La Presidenta alemana y emperatriz europea, Ángela Merkel, ha dicho hace pocos días que «Europa no es ahora tierra de futuro para jóvenes». Se trata del reconocimiento de un fracaso, de una renuncia en toda regla. Dejar a los jóvenes al margen del sistema sólo puede tener consecuencias negativas para el presente y para el futuro continental. Reconocerlo crudamente en público demuestra que no hay conciencia del problema.

Los jóvenes han pagado la crisis debido a su apatía política. Ya en los años 90 la Universidad de Salamanca hizo un descubrimiento terrible: en España, la mitad de los votantes tenían más de 55 años. De esta manera, con la participación masiva de los mayores y el absentismo político de las cohortes juveniles, las pensiones pasaron a ser un tema intocable, al tiempo que las sucesivas reformas laborales protegían a los empleos fijos y establecían la precariedad en los nuevos contratos, la mayoría de ellos firmados por las nuevas incorporaciones de aquellos años al mercado laboral: jóvenes, mujeres e inmigrantes.

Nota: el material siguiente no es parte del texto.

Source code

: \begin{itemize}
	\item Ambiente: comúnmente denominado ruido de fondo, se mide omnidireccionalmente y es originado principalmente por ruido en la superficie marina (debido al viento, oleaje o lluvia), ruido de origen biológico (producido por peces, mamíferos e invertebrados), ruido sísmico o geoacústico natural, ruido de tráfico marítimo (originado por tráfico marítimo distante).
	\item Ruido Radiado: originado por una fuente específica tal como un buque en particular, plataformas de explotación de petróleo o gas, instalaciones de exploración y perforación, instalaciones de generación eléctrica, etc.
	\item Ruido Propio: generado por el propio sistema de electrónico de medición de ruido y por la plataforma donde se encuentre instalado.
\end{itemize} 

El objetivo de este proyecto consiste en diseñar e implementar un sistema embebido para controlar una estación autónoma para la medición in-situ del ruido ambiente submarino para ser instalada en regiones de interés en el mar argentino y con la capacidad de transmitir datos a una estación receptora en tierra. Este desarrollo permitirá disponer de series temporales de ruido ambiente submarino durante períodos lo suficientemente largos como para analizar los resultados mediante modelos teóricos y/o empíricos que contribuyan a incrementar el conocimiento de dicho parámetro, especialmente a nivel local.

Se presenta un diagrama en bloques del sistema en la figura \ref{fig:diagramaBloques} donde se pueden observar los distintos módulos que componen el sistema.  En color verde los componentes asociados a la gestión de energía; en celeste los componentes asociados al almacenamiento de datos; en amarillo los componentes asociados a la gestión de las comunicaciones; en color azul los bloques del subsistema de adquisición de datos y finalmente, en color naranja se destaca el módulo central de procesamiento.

El resultado de esta combinación de políticas conservadoras dirigidas a un electorado vitalmente conservador no se ha hecho esperar. La magnífica revista La maleta de Portbou dedica su último número a este tema, y publica cuatro análisis bajo un atractivo titular (Jóvenes y precarios contra la vieja política) en los que se demuestra que el hartazgo de los jóvenes y sus recientes movilizaciones tienen como fundamento precisamente lo que tan alegremente reconoce Merkel, la ausencia de futuro, en España y en Europa; la precarización de sus vidas; la renuncia a intentar configurar una familia similar a la que ellos mismos han tenido; la imposibilidad real de intentar desarrollar una carrera profesional basada en el esfuerzo y el talento. Hoy por hoy, para cientos de miles de jóvenes en España y en Europa la austeridad y la ceguera política constituyen la mejor invitación posible para apoyar a nuevos partidos dispuestos a romper con esta dinámica perversa.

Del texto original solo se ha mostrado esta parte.